(concurring in part and dissenting in part).
I do not dispute either the constitutionality or applicability of Minn.Stat. § 176.061, subd. 5(c) (1986) to this case. I am concerned with the summary judgment disposition of the gross negligence issue, and must therefore respectfully dissent in part.
It is the law in Minnesota that “it is only in the clearest of cases that the question of negligence becomes one of law.” Martinco v. Hastings, 265 Minn. 490, 501, 122 N.W.2d 631, 640 (1963).
In each case, except when reasonable minds may not differ, the degree of care required, and whether it was exercised, are questions for the jury.
Id. at 500, 122 N.W.2d at 640. See Van Tassel v. Hillerns, 311 Minn. 252, 256-57, 248 N.W.2d 313, 316 (1976); Brittain v. City of Minneapolis, 250 Minn. 376, 390, 84 N.W.2d 646, 655 (1957).

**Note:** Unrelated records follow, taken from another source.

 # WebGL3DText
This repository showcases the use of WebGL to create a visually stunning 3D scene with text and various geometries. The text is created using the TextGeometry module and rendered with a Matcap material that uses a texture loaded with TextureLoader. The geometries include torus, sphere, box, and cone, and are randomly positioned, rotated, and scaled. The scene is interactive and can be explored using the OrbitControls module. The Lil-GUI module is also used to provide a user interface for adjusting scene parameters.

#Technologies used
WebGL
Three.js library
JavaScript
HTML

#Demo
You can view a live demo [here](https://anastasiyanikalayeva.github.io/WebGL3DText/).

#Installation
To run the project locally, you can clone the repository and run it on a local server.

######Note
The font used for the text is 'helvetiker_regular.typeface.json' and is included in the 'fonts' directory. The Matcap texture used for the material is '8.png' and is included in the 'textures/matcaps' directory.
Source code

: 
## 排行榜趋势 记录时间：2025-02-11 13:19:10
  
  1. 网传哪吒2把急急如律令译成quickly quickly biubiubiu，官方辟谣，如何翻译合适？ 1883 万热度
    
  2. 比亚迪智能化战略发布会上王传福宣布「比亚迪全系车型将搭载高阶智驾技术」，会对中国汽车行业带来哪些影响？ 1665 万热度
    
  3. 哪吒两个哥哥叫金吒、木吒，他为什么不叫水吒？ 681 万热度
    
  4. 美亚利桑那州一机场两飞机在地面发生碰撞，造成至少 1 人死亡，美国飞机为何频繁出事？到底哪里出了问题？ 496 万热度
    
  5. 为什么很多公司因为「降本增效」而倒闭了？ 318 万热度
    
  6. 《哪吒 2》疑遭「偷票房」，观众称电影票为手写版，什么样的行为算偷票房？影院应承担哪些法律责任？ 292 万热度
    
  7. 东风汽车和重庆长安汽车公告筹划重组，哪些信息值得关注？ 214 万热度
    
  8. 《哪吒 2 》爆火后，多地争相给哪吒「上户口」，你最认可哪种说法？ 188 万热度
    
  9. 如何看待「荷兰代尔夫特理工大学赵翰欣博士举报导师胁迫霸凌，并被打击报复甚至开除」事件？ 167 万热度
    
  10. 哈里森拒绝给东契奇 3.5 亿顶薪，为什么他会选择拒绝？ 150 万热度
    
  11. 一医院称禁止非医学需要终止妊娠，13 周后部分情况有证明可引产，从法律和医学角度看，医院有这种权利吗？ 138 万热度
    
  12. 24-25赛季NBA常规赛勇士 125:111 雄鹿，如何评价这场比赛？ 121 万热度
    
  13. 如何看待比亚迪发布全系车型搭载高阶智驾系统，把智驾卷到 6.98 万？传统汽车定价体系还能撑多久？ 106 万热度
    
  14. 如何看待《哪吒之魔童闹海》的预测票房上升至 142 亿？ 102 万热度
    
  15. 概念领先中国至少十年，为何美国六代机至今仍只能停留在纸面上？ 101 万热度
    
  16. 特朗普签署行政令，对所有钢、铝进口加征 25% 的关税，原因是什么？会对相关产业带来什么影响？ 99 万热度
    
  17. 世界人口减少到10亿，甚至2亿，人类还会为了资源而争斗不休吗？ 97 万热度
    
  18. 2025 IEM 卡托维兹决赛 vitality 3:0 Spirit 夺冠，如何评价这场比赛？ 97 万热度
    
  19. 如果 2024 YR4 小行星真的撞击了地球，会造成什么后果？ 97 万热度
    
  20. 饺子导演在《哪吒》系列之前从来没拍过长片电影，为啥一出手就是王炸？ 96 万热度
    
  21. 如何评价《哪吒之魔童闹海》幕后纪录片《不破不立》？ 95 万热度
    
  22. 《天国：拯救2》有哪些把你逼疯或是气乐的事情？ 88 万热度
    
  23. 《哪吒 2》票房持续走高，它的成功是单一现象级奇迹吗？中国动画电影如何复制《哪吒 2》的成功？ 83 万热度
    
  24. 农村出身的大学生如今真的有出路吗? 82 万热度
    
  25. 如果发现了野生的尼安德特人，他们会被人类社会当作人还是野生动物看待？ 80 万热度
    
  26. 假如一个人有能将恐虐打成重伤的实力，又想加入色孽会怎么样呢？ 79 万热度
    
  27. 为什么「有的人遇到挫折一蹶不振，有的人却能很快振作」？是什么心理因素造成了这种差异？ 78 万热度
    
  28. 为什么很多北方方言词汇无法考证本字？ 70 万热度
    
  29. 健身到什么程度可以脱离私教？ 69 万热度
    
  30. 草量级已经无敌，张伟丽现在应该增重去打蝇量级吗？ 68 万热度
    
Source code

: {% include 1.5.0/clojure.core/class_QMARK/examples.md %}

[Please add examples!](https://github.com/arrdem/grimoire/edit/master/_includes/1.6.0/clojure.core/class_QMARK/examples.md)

Martinco involved a motor vehicle accident and the application of a certain standard of negligence, as does this case. Although the standard here may be gross negligence, and though appellant appears to concede the accident arose in the course and scope of employment, based on the facts in the record and the reasonable inferences therefrom, I am convinced that ultimate resolution of the question of gross negligence is best left to the collective wisdom of the jury.